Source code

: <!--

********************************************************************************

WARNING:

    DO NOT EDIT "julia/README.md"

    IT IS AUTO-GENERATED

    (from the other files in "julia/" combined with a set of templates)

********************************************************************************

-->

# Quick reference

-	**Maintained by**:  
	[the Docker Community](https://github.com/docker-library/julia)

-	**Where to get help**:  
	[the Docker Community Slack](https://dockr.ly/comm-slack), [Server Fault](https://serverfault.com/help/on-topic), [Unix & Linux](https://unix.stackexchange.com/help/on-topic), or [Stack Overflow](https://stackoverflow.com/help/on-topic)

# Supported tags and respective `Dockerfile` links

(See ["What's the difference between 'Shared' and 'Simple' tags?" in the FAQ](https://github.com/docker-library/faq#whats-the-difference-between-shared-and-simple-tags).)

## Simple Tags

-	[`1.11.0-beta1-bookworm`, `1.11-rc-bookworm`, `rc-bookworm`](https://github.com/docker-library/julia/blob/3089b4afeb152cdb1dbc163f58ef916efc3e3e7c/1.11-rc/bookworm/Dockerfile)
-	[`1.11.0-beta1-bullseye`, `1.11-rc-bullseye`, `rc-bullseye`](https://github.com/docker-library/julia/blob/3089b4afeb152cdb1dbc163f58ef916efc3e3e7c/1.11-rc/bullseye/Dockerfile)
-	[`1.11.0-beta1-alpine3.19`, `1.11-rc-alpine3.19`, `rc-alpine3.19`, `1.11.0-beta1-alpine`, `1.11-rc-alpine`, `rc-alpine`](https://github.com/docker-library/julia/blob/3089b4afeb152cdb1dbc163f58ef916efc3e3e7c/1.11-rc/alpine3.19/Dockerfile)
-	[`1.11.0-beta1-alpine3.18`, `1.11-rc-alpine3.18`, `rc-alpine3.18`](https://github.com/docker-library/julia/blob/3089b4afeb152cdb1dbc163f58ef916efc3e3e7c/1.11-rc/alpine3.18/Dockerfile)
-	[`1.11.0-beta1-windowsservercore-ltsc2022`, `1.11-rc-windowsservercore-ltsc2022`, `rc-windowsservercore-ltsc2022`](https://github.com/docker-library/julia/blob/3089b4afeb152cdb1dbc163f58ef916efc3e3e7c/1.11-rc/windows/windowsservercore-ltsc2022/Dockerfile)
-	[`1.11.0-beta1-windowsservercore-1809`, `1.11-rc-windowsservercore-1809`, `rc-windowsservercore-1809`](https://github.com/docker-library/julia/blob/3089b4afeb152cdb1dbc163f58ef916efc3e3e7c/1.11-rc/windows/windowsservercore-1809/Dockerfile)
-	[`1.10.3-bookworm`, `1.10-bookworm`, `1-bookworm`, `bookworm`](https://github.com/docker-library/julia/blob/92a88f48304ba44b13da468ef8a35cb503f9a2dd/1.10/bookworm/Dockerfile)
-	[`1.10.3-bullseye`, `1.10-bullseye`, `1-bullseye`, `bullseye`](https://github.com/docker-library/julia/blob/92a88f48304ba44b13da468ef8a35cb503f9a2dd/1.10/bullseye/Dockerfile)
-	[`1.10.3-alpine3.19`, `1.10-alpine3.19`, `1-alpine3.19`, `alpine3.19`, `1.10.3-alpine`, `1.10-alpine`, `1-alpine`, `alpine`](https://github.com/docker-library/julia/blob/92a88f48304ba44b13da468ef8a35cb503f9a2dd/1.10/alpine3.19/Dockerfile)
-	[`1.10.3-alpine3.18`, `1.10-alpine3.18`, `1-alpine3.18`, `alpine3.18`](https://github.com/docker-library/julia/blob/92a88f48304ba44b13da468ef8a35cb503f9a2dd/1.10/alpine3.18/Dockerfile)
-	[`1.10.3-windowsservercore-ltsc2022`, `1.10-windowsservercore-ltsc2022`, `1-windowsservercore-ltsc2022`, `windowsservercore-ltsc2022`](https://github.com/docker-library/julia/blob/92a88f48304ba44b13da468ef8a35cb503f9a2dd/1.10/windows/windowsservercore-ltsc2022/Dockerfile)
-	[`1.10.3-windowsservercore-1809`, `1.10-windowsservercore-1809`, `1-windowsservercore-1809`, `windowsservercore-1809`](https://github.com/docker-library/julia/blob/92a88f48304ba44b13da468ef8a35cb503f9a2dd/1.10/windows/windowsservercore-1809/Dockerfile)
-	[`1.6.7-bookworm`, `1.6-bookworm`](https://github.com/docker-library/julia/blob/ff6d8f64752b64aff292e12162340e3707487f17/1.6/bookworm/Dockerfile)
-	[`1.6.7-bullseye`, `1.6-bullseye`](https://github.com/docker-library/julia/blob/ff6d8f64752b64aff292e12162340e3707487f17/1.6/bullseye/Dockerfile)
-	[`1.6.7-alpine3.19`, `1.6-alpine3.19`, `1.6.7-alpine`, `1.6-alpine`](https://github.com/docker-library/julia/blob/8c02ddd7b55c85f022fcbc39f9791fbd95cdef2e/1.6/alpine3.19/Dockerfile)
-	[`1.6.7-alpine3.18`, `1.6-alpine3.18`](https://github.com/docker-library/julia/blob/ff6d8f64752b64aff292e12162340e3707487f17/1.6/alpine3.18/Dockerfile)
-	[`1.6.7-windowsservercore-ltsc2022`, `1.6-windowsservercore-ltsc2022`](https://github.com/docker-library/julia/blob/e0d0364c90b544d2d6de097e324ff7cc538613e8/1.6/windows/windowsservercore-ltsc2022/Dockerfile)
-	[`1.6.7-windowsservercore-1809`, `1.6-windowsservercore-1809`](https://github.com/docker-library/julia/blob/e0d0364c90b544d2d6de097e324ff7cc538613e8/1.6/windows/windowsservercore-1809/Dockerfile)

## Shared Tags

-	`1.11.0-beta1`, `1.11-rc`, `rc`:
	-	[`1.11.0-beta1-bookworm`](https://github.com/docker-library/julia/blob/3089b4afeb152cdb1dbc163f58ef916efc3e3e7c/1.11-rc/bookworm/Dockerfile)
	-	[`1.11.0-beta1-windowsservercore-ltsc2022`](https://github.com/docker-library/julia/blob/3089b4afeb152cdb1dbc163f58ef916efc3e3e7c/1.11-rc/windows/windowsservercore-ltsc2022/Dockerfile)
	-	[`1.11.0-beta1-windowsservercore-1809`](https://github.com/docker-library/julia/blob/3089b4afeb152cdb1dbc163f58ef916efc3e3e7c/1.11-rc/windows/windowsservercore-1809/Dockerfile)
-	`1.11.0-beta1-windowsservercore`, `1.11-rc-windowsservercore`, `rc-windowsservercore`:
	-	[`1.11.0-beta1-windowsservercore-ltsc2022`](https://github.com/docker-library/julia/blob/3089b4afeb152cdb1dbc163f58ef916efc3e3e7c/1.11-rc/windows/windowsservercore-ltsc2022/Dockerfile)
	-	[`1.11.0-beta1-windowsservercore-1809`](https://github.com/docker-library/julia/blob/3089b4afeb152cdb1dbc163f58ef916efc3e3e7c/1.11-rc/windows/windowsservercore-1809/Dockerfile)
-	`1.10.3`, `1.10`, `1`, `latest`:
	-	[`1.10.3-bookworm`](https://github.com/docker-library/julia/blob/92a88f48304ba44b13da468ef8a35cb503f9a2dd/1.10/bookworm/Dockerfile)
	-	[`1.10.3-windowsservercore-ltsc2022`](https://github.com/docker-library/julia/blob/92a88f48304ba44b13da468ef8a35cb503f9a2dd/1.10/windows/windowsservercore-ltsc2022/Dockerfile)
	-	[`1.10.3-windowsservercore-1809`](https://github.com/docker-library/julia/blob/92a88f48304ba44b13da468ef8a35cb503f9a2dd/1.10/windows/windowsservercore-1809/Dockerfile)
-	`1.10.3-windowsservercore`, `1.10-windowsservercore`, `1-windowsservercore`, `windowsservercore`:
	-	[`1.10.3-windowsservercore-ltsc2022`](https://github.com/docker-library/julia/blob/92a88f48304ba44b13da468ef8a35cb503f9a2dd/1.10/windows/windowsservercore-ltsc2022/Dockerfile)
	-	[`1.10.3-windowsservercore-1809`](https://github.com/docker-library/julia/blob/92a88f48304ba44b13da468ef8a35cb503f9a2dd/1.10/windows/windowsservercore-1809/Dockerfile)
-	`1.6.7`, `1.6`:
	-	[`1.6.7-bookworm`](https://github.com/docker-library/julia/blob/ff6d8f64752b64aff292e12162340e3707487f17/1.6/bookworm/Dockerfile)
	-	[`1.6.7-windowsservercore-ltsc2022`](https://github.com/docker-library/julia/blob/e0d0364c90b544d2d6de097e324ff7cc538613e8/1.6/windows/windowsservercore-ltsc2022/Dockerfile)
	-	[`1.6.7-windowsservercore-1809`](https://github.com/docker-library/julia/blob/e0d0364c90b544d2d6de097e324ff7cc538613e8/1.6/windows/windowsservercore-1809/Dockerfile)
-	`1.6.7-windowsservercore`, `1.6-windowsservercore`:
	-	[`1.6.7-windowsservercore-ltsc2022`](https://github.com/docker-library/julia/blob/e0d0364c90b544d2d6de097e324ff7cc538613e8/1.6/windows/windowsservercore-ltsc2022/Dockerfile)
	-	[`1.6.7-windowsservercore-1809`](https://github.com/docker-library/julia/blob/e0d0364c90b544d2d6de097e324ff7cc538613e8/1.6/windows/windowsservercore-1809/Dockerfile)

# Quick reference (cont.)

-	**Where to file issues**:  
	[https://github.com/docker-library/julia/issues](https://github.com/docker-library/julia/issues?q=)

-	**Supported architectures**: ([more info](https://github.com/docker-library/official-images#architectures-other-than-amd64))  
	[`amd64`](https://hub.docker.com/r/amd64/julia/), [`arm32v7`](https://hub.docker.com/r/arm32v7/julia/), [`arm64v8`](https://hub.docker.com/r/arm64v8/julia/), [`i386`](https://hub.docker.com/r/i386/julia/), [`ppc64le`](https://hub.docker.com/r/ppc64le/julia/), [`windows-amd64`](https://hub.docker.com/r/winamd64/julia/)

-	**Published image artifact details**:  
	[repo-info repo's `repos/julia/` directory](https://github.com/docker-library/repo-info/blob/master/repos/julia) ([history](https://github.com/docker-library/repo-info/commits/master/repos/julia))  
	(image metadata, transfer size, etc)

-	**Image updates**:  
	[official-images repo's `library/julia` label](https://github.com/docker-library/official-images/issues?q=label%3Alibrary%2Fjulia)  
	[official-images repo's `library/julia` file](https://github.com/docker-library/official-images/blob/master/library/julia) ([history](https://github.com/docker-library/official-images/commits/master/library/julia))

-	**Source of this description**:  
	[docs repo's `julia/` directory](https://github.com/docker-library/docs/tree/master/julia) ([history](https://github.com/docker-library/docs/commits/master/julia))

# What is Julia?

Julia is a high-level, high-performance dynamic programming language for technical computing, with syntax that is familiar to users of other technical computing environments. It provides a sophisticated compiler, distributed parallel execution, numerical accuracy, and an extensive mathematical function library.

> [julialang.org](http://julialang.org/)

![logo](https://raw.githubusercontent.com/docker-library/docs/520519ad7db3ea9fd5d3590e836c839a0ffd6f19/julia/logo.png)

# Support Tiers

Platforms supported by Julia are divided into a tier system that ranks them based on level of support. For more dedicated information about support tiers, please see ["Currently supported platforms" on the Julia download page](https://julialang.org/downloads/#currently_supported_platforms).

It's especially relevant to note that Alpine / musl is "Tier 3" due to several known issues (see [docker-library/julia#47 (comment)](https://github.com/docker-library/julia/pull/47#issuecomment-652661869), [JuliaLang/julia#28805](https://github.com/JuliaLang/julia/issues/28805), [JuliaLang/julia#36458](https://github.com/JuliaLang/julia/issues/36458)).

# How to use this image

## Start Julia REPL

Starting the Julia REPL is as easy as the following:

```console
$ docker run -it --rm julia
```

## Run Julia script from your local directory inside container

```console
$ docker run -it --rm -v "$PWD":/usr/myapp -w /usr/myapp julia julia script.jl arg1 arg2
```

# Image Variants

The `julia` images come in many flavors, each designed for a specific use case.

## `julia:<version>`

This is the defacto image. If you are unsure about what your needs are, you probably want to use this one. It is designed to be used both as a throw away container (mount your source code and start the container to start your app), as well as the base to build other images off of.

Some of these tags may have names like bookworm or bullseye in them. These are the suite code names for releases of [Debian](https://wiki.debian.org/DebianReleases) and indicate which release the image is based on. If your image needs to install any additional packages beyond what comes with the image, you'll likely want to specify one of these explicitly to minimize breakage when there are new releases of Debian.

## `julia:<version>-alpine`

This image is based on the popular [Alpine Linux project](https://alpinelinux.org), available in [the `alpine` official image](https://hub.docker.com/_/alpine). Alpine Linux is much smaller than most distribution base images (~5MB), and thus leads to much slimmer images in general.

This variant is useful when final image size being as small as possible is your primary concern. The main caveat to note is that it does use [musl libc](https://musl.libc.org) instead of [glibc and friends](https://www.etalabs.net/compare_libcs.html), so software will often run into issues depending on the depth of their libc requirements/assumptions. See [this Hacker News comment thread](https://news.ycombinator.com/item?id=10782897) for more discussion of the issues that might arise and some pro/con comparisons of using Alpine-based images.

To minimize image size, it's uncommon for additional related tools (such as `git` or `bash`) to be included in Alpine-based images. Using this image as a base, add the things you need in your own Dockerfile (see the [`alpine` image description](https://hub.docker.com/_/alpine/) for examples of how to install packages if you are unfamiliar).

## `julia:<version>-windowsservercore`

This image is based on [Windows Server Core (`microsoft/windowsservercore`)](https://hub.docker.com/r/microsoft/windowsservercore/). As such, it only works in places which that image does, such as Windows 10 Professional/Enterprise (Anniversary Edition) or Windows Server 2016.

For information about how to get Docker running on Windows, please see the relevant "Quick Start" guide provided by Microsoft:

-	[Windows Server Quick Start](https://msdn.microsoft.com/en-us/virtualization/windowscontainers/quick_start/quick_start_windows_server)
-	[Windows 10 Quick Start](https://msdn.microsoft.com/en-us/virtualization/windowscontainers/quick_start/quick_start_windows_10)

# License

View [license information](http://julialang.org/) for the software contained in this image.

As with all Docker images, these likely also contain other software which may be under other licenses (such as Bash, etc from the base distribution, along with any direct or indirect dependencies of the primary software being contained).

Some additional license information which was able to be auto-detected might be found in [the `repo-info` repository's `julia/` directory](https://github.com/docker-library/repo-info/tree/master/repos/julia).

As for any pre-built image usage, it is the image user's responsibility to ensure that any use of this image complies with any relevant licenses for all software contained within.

▸ What is required:
Count the lines of the entries above that contain the word "windowscontainers" and give only the number.

▸ Exercise solution:
2